Penggunaan kertas memang merupakan sebuah hal yang dianggap
wajar dan biasa – biasa saja bagi yang tidak memperhatikan dampaknya.
Begitu mudahnya masyarakat mencetak berlembar – lembar kertas untuk
berbagai macam kebutuhan. Namun, dibalik semua itu masalah penggunaan
kertas ternyata menimbulkan banyak sekali kerusakan lingkungan dari hulu ke

hilir. Selama konsumen kertas belum banyak berpikir mengenai pengelolaan
sampah kertas, atau berupaya meminimalisir penggunaan kertas, makan akan
semakin banyak lahan yang dibuka untuk memenuhi kebutuha industry
tersebut. Semakin banyak hutan primer yang akan beralh fungsi sebagai
hutan penghasil kertas, dan semakin banyak juga tumpukan sampah kertas
yang menumpuk begitu saja di lemar – lemari kita.
Perubahan pola interaksi adalah sebuah kunci utama dalam perubahan

social dan lingkungan. Perubahan ini, bisa dicapai melalui berbagai macam
bentuk termasuk yang diceritakan oleh bu Adil tentang bagaimana sebuah
gagasan untuk membantu meningkatkan pendapatan petugas kebersihan
dapat berpengaruh pada jumlah sampah yang menumpuk di dalam ruangan.

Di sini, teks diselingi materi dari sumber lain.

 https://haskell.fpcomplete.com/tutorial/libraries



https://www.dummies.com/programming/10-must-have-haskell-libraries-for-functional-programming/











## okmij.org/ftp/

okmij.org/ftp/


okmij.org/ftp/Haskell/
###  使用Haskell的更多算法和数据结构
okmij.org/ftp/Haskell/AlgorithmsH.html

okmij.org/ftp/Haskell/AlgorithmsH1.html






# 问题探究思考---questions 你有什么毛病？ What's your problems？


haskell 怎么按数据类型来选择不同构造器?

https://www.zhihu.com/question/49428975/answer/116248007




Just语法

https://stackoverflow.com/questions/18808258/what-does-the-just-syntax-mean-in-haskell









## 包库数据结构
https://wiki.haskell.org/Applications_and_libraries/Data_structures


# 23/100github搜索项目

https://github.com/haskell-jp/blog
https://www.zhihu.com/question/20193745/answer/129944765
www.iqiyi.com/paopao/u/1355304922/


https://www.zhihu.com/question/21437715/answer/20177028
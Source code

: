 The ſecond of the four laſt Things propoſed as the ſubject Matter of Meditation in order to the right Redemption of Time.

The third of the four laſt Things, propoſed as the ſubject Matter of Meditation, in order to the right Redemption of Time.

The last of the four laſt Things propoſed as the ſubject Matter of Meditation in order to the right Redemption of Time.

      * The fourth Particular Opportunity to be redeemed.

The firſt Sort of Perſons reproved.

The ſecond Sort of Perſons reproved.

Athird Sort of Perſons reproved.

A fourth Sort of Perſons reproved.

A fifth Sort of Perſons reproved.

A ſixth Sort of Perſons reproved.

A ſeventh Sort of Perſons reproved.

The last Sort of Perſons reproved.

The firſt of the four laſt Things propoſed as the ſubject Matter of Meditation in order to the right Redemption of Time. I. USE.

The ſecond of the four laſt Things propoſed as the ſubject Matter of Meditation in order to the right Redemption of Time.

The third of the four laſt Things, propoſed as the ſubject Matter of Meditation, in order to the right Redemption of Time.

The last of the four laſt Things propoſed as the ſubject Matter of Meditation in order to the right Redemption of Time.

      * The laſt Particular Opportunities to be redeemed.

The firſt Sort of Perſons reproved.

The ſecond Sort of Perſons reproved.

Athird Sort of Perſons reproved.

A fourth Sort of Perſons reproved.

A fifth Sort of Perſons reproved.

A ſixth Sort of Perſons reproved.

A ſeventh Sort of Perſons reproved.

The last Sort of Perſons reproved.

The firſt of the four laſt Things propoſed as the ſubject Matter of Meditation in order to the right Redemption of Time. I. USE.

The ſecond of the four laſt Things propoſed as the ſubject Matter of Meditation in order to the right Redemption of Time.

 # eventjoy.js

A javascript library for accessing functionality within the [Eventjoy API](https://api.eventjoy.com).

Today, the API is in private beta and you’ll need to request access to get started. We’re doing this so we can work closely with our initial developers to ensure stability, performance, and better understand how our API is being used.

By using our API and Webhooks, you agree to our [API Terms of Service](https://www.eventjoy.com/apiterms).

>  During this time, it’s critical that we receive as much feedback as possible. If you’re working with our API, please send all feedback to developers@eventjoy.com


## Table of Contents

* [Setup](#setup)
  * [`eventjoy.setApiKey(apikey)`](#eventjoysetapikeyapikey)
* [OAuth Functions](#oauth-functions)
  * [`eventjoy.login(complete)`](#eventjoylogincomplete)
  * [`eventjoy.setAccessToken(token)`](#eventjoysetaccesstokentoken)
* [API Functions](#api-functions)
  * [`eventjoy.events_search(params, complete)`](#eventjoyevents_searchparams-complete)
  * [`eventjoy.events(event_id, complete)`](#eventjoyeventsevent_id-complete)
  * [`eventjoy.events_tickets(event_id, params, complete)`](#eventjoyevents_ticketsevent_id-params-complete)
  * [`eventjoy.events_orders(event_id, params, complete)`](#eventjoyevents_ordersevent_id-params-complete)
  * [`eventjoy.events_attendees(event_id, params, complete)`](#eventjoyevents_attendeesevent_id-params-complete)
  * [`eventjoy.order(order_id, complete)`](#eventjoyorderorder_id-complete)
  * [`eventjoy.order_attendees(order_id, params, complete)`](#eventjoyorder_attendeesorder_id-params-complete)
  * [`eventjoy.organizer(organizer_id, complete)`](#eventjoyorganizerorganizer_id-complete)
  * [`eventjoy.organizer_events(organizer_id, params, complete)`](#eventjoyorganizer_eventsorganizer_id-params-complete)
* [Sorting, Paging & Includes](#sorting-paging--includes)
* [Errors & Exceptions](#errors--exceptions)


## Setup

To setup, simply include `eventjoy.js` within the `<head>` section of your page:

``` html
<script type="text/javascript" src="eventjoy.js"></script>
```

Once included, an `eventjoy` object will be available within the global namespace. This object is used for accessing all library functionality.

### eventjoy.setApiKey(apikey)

Dengan adanya gagasan kepada para pekerja kebersihan untuk mengelola
sampah – sampah kertas setiap minggunya, ruangan dan lemari – lemari
berkas yang tadinya dipenuhi oleh tumpukan kertas bukan hanya bersih. Tapi
juga membantu perjuangan para pekerja untuk mencari nafkah tambahan
dengan mendapatkan penghasilan diluar upah kerja yang mereka dapat
setiap bulan. Dan apabila kebiasaan mengelola kertas seperti ini terus
menerus diterapkan dalam jangka waktu yang lama, bahkan juga diikuti
dengan kesadaran seluruh elemen kampus untuk lebih bijak dalam mengelola
kertas maka perubahan bukan hanya berdampak di lingkungan kampus, tapi
kebiasaan – kebiasaan tersebut bisa diikuti juga saat berada di tempat lain.